HESA’s processing practices and quality assurance approach are explained in the Survey methodology section on data processing.[1] It covers data capture, data quality checking, SIC/SOC data coding (where HESA employs a specialist contractor), free text field ‘cleaning’, and derived fields.

SIC and SOC coding

SIC and SOC codes are applied wherever we have sufficient data to allow this. The data processing section of the Survey methodology explains this further.[2] An experienced external supplier (Oblong[3]) undertakes this coding, and the quality checks they apply are explained in the Survey methodology. Established SIC-coding methodology has proved stable over the long term.[4] A new method had to be developed for SOC coding. Provisional SOC codes were processed using an agreed method by Oblong. These are then supplied to HE providers (through the Portal) which were invited to quality assure the data for themselves. During the first year of operation this was a semi-structured quality assurance process and relied on the varying resource that providers were able to bring. Although we received feedback from only a sub-set of providers, any changes to SOC coding resulting from this feedback were applied consistently across the entire collection. Since the second year of operations, the process has been streamlined and simplified.

All the provider feedback received placed into one of the following four categories: Systemic (where the error is widespread and there is a clear pattern of miscoding); Non-systemic (isolated cases); Inconsistent (where multiple records in an occupation group are coded inconsistently with no obvious pattern) or Not actionable (no basis or evidence exists for coding to be changed).

This helped us identify potential processing issues that affected some records in the entire dataset. Non-systemic issues could not be used to improve individual-level data, as this would have been inequitable, and introduce bias through inconsistent application. This exercise has revealed some systemic errors in SOC coding, as well as scrutinising some areas where the coding ultimately met our quality standards. An overview of this process can be found in the data processing section of the operational survey information.[5] Detailed information on the exercise undertaken to review feedback and improve the data processing approach is also available in a detailed briefing, which identifies the impact of the issues identified.[6] It also includes a description of and the outcomes from additional internal checks which were carried out independently on the entire dataset.

The results from this year’s assessment highlighted a continued reduction in the number of issues identified as a result of provider feedback. In year one, 66 issues were identified as either inconsistent or systemic, reducing to 42 in year two and 40 in year three. The number of systemic issues identified this year is far lower, with only six systemic issues resulting from the process, compared to 12 last year.  As a result of this comprehensive checking exercise, we believe the sources of systematic processing error identified by HE provider and manual quality checks have been removed, and the processing system fixed. There is no evidence that there is any remaining bias in the coding strategy for SOC, and any remaining processing error in year three data is likely to be minimal, and the product of random variation only.
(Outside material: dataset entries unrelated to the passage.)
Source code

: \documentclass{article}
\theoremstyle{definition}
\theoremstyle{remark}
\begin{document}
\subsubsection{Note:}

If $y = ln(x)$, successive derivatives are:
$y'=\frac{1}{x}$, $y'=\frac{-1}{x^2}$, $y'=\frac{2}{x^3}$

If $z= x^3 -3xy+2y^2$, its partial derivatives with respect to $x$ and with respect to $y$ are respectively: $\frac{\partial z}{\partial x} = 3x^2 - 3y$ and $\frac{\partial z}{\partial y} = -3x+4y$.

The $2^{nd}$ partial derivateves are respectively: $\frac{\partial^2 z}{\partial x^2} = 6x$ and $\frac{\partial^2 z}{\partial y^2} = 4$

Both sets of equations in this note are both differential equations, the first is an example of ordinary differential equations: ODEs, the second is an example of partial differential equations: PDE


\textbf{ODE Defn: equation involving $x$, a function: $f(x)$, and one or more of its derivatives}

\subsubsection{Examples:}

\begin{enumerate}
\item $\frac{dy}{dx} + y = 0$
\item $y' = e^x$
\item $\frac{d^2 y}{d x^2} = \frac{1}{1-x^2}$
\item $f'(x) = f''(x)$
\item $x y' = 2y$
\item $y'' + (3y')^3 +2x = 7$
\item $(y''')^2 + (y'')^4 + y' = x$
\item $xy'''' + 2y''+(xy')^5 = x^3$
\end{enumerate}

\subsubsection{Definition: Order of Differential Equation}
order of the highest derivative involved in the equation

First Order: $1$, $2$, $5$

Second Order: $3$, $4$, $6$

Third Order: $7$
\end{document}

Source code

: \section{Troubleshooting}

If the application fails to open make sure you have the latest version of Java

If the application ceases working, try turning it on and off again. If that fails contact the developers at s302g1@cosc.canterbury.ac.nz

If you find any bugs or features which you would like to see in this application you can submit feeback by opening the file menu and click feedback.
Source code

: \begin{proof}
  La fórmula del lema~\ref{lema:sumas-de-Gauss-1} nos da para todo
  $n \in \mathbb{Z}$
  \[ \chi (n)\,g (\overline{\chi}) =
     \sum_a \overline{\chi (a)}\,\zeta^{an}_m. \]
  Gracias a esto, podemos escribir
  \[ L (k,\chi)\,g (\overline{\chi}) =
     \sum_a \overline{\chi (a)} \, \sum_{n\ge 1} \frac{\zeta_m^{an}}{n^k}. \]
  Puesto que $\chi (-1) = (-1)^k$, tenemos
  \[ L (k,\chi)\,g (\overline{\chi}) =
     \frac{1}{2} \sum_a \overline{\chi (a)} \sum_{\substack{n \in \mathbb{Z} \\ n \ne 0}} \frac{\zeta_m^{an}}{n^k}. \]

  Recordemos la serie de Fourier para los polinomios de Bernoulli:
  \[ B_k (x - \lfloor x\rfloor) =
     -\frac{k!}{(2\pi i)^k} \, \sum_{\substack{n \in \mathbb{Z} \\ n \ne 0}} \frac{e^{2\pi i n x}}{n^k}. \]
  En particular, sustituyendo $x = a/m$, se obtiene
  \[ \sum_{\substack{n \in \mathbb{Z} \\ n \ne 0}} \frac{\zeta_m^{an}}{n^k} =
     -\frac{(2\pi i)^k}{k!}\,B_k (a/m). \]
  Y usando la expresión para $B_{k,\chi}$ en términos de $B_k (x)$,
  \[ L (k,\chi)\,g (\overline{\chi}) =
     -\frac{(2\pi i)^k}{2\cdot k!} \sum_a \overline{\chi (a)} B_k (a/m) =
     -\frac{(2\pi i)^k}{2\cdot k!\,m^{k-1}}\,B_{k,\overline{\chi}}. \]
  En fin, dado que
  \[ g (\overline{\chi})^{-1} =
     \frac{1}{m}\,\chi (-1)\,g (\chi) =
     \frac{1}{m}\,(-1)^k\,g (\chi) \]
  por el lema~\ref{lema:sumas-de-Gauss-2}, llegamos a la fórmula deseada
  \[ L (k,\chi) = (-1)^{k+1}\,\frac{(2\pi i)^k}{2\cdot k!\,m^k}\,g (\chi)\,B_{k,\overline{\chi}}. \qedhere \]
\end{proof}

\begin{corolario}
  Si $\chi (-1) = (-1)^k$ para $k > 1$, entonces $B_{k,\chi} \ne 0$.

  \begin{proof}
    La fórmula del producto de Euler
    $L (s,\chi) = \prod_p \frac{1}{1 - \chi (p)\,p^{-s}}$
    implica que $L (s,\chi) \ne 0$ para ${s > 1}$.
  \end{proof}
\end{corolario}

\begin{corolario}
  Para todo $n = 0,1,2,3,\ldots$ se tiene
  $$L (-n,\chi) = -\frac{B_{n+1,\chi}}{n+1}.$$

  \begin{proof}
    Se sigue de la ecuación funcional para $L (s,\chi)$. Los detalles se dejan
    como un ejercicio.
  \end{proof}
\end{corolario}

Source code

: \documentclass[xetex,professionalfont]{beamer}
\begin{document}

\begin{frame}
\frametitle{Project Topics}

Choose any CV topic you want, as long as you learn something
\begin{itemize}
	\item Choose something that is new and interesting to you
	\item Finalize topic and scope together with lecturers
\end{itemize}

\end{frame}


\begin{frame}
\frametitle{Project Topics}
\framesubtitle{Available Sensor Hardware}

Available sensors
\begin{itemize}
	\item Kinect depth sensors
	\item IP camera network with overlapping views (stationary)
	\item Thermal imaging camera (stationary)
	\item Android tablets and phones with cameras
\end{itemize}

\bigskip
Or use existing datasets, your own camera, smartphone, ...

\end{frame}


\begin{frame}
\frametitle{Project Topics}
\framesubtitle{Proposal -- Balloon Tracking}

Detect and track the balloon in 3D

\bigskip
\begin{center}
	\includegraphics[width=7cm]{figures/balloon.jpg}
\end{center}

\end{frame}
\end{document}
During the second year of surveying we also conducted research into the reliability of our approach to coding, using established methods for this. In addition to the report on internal quality assurance work, on 29 April 2021 we published a second report detailing this independent verification of the reliability of our approach.[7] An exercise was carried out to compare codes returned by the primary coder for Graduate Outcomes with those returned by an independent organisation to validate HESA’s approach to coding and the outputs that follow. Independent coding of occupations by the Office for National Statistics found ‘almost perfect’ alignment between coders at the major-group level.

Handling free text responses

Most questions in Graduate Outcomes map directly to established lists of values, and details of these are available in the coding manual.[8] However, there is often an “Other” option that permits a free text response. In this subsection and the subsequent ones, we cover the most important issues relating to free text processing, and explain the risks around processing error, giving our estimates for this.

At the end of the collection process, data returned for questions that permit a free-text response goes through a cleansing process, in order to improve data quality. This is usually where the respondent has not chosen a value from the drop-down list provided but has instead selected “other” and typed their own answer. This process also runs for questions seeking postcode, city/area and country of employment, or self-employment / running own business; country in which graduate is living and of further study; provider of further study, and salary currency. Where possible, the free text is mapped to an appropriate value from a dictionary published within the appropriate derived field specification.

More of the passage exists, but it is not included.